» Required work
The result should be the lines from the one holding "1. Current weather" to the final line of the records, retyped exactly.

Saved data entries:
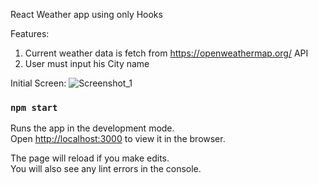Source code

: React Weather app using only Hooks

Features:
1. Current weather data is fetch from https://openweathermap.org/ API
2. User must input his City name

Initial Screen:
![Screenshot_1](https://user-images.githubusercontent.com/20669870/100833999-46f27b80-3495-11eb-8917-001ff3a5dac4.jpg)


### `npm start`

Runs the app in the development mode.\
Open [http://localhost:3000](http://localhost:3000) to view it in the browser.

The page will reload if you make edits.\
You will also see any lint errors in the console.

» Solution to the exercise
1. Current weather data is fetch from https://openweathermap.org/ API
2. User must input his City name

Initial Screen:
![Screenshot_1](https://user-images.githubusercontent.com/20669870/100833999-46f27b80-3495-11eb-8917-001ff3a5dac4.jpg)


### `npm start`

Runs the app in the development mode.\
Open [http://localhost:3000](http://localhost:3000) to view it in the browser.

The page will reload if you make edits.\
You will also see any lint errors in the console.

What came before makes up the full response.